Top of Working data

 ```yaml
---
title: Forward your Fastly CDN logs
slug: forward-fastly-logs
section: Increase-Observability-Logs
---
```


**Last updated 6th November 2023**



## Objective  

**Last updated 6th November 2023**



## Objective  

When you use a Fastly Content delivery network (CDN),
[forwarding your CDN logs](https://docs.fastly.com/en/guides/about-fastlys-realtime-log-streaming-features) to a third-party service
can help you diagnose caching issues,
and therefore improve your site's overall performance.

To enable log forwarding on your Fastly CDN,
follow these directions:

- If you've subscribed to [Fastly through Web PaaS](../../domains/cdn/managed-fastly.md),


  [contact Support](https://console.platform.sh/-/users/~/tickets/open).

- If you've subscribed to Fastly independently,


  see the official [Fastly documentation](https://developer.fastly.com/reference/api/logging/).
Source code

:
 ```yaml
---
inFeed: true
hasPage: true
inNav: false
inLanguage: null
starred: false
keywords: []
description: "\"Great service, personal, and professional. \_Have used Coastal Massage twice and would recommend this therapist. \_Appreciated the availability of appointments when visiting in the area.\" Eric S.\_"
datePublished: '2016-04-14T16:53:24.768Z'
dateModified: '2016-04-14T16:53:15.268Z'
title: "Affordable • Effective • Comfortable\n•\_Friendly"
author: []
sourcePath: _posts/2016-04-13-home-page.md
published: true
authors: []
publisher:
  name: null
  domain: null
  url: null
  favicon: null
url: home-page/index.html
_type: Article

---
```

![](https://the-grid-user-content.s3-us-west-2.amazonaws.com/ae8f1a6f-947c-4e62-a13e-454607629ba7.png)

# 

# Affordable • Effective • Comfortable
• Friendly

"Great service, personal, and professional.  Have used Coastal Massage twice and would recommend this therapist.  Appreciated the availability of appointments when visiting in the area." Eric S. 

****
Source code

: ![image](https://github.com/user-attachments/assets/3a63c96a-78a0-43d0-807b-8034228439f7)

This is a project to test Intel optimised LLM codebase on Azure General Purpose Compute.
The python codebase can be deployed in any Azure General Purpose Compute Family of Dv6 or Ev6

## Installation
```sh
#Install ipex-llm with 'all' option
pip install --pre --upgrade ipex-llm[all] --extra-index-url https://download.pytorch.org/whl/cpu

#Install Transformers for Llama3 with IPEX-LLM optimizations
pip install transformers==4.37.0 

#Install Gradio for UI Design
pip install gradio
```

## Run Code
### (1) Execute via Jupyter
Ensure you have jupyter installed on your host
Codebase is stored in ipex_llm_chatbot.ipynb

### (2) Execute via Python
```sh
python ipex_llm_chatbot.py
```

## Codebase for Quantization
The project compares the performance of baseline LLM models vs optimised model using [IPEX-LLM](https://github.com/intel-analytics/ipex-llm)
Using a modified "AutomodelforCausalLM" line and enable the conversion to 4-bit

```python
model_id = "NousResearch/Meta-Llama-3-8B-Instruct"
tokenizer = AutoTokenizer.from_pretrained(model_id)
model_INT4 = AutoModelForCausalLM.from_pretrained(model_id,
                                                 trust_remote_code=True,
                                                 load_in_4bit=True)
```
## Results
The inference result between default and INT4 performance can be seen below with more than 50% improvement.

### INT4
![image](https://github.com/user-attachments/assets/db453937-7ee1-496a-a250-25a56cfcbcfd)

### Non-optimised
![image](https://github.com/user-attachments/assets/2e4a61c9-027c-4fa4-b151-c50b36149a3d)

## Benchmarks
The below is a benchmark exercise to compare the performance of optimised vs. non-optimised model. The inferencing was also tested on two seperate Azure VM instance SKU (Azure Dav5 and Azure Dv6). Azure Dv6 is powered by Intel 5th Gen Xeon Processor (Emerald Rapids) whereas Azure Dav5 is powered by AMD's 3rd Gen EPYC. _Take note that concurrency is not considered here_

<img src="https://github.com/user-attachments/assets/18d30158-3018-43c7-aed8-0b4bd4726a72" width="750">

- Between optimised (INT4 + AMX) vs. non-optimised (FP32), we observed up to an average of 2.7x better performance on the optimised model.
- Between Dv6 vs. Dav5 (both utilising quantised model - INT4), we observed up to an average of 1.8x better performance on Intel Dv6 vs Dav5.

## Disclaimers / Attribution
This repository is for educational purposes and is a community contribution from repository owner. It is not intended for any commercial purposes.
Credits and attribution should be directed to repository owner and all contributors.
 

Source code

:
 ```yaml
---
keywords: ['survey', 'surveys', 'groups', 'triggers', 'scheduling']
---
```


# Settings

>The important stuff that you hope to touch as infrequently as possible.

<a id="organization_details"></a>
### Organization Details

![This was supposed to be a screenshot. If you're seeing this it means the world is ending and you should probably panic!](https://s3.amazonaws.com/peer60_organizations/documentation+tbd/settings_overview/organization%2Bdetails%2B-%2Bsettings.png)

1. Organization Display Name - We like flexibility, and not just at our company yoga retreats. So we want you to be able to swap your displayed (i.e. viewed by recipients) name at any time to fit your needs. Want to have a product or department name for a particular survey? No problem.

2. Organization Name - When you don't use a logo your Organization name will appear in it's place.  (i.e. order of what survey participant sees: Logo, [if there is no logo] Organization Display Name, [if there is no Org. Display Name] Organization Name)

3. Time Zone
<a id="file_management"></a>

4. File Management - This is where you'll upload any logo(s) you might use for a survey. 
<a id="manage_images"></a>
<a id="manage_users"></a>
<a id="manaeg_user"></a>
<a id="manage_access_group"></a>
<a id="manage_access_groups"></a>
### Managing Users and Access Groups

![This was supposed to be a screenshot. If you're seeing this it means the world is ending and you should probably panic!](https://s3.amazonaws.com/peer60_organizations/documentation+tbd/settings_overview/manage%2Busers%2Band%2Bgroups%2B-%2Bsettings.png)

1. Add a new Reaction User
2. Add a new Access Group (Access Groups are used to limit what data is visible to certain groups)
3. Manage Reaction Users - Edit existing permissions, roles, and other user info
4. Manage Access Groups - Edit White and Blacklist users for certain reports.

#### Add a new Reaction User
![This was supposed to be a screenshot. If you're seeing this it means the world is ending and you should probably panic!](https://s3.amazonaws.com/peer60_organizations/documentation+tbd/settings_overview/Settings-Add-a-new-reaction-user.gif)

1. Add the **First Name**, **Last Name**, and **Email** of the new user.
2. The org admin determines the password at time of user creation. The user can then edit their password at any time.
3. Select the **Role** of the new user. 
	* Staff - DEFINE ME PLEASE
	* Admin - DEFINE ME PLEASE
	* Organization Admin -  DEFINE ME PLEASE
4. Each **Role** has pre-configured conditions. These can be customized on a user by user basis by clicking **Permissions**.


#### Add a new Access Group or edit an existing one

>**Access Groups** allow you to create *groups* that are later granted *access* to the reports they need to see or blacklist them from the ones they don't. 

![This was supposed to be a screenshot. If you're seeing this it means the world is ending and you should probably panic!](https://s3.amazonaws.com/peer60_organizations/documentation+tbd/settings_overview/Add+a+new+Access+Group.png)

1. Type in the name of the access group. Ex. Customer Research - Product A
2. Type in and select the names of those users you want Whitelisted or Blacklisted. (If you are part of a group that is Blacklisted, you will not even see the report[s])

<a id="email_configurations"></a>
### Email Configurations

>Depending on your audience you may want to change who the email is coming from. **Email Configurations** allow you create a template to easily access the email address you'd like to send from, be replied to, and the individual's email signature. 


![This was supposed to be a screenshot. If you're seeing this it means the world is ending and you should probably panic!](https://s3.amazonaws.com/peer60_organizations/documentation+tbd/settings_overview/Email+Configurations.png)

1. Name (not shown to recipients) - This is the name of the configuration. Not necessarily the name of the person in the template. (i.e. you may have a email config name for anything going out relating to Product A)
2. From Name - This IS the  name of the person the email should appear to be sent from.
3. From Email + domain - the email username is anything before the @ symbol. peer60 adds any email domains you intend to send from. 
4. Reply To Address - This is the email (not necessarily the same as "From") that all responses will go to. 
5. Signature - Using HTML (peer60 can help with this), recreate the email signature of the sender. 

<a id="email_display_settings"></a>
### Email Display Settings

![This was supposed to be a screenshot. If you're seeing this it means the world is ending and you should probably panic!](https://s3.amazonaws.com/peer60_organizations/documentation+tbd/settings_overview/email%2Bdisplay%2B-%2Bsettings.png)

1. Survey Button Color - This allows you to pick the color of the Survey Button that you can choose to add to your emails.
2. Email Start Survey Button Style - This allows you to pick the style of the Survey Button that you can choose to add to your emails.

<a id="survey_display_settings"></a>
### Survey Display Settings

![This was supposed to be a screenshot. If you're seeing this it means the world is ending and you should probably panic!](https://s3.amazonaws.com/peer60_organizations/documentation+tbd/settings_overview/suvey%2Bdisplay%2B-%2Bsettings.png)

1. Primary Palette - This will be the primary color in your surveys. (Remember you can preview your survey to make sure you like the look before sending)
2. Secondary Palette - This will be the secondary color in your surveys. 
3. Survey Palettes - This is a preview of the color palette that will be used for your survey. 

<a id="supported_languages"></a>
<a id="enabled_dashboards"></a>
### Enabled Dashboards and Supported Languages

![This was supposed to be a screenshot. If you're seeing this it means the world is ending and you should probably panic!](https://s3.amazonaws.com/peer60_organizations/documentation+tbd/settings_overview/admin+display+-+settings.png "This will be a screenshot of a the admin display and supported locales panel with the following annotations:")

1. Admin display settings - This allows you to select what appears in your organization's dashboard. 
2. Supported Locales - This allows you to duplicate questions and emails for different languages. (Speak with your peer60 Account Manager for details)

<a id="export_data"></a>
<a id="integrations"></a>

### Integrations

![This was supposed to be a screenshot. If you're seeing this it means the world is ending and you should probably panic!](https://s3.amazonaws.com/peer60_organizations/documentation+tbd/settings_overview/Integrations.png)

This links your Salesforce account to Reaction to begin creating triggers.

Bottom of Working data

Word for word, restate the lines of the data above that fall between the line holding "## Installation" and the line holding "### (1) Execute via Jupyter", inclusive, and no other lines.

## Installation
```sh
#Install ipex-llm with 'all' option
pip install --pre --upgrade ipex-llm[all] --extra-index-url https://download.pytorch.org/whl/cpu

#Install Transformers for Llama3 with IPEX-LLM optimizations
pip install transformers==4.37.0 

#Install Gradio for UI Design
pip install gradio
```

## Run Code
### (1) Execute via Jupyter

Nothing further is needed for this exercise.